Umgang mit den Tieren
Der Verein Wisent Thal will über fünf Jahre lang beobachten, wie sich die Wisente in der Juralandschaft verhalten. Dafür wird in einem ersten Schritt Ende Oktober das Eingewöhnungsgehege geöffnet. Rund zwei Jahre lang können sich die Tiere dann in einem 50 Hektar grossen Gebiet aufhalten, welches durch einen bis zu zweieinhalb Meter hohen Zaun eingegrenzt ist. Per Durchgang können sich hier auch Spaziergänger, Velofahrer oder Jäger ein und aus bewegen. Danach wird das Gelände auf rund 100 Hektaren vergrössert. Drei Jahre später wird eruiert, ob der Zaun ganz entfernt werden soll und die Wisente unter strenger Beobachtung durch den Verein in freier Wildbahn leben und sich auch in den angrenzenden Wäldern der ersten Jurakette aufhalten können. Nach welchen Kriterien ein solcher Entscheid genau gefällt wird, stehe noch nicht fest, sagt Otto Holzgang. Ob die Tiere dereinst tatsächlich wieder wild im Jura leben, hänge von verschiedenen Faktoren ab. Davon, ob sie forst- und landwirtschaftlich relevante Schäden verursachen, vom Einfluss, den sie auf die Natur haben, und von der Akzeptanz der Bevölkerung im Thal. «Die Wisente müssen wirtschaftlich, ökologisch und gesellschaftlich tragbar sein», so Holzgang.
Zu dieser gesellschaftlichen Tragbarkeit gehört auch der richtige Umgang mit den Tieren. Das direkte Aufeinandertreffen zwischen Mensch und Wisent wird mit fortschreitendem Projektverlauf und zunehmender Grösse des Geheges immer seltener. Wisente seien ausserdem grundsätzlich sehr sanfte und scheue Tiere, so Otto Holzgang. Dennoch gibt es einige Dinge, die zu beachten sind. So sollte immer ein rund 50 Meter grosser Abstand zu den Tieren gehalten werden, erklärt Otto Holzgang. Komme ein Wisent auf einen zu, scharre er gar mit den Hufen oder wackle mit dem Kopf, solle man sich langsam vom Tier wegbewegen.

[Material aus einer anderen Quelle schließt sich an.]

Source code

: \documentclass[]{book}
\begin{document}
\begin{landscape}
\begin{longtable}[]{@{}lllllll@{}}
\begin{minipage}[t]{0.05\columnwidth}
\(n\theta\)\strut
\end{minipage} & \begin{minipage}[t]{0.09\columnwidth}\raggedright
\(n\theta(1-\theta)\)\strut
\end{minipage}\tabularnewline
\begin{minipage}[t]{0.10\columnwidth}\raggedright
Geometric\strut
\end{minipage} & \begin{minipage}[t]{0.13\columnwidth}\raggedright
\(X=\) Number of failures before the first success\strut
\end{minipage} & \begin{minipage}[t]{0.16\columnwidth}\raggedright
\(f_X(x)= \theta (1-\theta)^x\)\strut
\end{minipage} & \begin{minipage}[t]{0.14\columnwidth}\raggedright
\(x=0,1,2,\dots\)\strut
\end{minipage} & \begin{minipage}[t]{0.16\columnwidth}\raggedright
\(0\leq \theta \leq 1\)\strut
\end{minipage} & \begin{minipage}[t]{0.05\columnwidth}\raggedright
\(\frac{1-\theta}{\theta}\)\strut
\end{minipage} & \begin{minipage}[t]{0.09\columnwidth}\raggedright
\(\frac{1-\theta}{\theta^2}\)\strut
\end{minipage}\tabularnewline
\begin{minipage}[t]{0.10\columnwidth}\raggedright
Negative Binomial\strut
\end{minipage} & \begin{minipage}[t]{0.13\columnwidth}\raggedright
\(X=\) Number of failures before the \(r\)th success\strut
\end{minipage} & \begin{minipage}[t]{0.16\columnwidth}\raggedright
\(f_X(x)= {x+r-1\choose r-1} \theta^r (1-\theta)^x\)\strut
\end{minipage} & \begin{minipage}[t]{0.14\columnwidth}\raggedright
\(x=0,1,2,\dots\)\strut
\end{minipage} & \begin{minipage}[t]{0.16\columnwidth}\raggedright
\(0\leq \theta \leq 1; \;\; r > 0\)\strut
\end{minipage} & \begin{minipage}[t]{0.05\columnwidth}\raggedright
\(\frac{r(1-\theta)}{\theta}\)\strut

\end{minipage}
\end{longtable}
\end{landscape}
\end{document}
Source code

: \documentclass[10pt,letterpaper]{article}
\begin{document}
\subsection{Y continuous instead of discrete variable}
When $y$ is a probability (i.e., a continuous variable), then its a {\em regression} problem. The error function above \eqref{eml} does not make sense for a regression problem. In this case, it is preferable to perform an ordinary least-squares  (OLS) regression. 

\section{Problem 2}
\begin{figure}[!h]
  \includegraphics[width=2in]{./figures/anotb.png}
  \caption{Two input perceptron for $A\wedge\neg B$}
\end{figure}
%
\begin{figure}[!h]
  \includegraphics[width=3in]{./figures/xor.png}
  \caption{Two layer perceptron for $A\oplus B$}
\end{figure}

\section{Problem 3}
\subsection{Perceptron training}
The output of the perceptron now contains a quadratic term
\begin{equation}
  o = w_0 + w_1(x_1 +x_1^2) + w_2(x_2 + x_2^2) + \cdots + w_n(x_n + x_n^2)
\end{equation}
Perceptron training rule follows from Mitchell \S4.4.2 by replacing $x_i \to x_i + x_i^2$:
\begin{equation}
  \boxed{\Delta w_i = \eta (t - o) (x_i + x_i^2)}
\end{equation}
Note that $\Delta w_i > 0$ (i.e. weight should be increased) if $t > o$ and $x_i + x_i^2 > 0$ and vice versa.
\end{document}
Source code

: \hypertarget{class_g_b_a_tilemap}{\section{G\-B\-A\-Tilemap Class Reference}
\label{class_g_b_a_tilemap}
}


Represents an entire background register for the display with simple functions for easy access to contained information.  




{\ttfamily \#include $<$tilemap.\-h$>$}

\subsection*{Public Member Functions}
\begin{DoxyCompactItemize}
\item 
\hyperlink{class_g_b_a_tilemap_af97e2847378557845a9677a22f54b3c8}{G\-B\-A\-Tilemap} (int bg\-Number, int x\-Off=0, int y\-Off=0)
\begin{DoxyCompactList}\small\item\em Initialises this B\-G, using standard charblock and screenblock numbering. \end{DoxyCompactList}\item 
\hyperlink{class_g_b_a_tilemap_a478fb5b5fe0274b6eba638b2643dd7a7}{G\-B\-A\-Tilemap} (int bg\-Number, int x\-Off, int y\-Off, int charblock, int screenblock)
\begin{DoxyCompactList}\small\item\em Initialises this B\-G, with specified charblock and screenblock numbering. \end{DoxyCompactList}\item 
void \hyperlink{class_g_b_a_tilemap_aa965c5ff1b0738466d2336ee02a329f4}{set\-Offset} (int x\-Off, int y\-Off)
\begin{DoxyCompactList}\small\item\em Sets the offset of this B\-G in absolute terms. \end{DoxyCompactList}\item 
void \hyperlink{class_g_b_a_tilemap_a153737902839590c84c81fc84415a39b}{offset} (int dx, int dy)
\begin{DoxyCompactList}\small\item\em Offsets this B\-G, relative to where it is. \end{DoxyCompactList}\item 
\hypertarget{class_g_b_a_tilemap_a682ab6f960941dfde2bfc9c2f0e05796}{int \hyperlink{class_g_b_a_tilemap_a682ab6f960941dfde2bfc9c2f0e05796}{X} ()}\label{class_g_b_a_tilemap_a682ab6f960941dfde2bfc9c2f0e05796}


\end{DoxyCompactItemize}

Auch an diesem Tag gibt es eine solche Situation. Der einzige Bulle der Herde kommt überraschend nahe an den Zaun und Holzgang gibt das Zeichen, etwas Abstand zu nehmen. Der Bulle steht noch einige Zeit imposant da, bevor er sich gemächlich in Richtung Wald bewegt. Wo auch schon der Rest der Herde ist.
Die Natur zurückbringen
Dass die Wisente Notiz von den Menschen nehmen, sehen Brunner und Holzgang nicht so gerne. Genau das Gegenteil sei das Ziel. Im Idealfall ignorieren die Wisente Zweibeiner künftig nicht nur, sie ziehen sich sogar zurück, wenn sie auf einen treffen. Aus Tierpark-Bewohnern, die sich interessierte Besucherinnen und Besucher gewohnt sind, sollen wieder Wildtiere werden. Doch geht das überhaupt? Ja, sagt Benjamin Brunner. Er erlebe es bei seinen Mutterkühen. «Jedes Jahr, wenn ich sie über den Sommer auf der Weide lasse, verwildern sie mir ein bisschen. Wenn ich sie im Winter reinhole, geht es immer ein paar Tage, bis ich sie wieder anfassen kann wie zuvor.»
Brunner hat in seinem Betrieb vor 20 Jahren auf Mutterkuhhaltung umgestellt und dort gelernt, wie es ist, Tiere wieder näher an ihre natürlichen Verhaltensweisen zu bringen. Das nützt ihm heute. Immer wieder vergleicht er die Wisente mit seinen Mutterkühen. «Wiederkäuer sind Wiederkäuer», sagt er. Vor rund sechs Jahren kam Brunner das erste Mal mit der Idee der Wisente im Thal in Berührung. Vor allem das Bewusstsein darüber, dass diese Tiere vor rund 1000 Jahren bereits einmal hier lebten, dass sie mal haarscharf ausgestorben wären, beeindrucke ihn. Für ihn ist die Arbeit mit den Ur-Rindern ein weiterer Schritt, die Natur zurückzubringen. Bleibt abzuwarten, ob die Rückkehr der Wisente nach knapp tausend Jahren möglich ist.
Vergleichsprojekt in Deutschland gescheitert
Just nimmt das Thaler Wisent-Projekt an Fahrt auf, scheitert ein ähnliches Projekt in Deutschland. Im Rothaargebirge in Nordrhein-Westfalen lebt seit 2013 die einzige freilebende Wisent-Herde Westeuropas. Ähnlich wie im Thal wurde die Auswilderung von einem privaten Verein angestossen. Nun hat dieser Trägerverein das Projekt frühzeitig beendet, einen bestehenden öffentlich-rechtlichen Vertrag gekündigt und die Tiere als herrenlos bezeichnet. Was nun mit der Wisent-Herde geschieht, ist unklar. Vorausgegangen waren dem Abbruch Klagen von privaten Grundbesitzern. Die Wisente hatten durch das Abschälen von Baumrinde Schäden an deren Buchen verursacht. Nun wurde ein Urteil des zuständigen Oberlandesgerichts rechtskräftig, wonach die Kläger die Tiere nicht mehr auf ihrem Grund und Boden dulden müssen.
Der Verein Wisent Thal hat bis vor Kurzem auf seiner Website auf das deutsche Projekt verwiesen. Dessen Ende sei überraschend gekommen, sagt Otto Holzgang. Dennoch will er daraus keine schlechten Vorzeichen für das Vorhaben im Thal erkennen. Das liege etwa an unterschiedlichen Voraussetzungen. Durch das langwierige Verfahren bis und mit dem Urteil des Bundesgerichts habe das Thaler Projekt eine hohe Legitimität. «Auch wenn es sehr anstrengend war, ich bin froh, dass das Projekt diesen Weg im Vorfeld gemacht hat.» Ausserdem würden klare Besitzverhältnisse herrschen. Die Wisente gehörten dem Verein Wisent Thal, auch wenn das Projekt scheitert.
Die Gegner der Thaler Wisent-Herde sehen sich durch das Beispiel aus Deutschland trotzdem in ihrer Kritik bestätigt.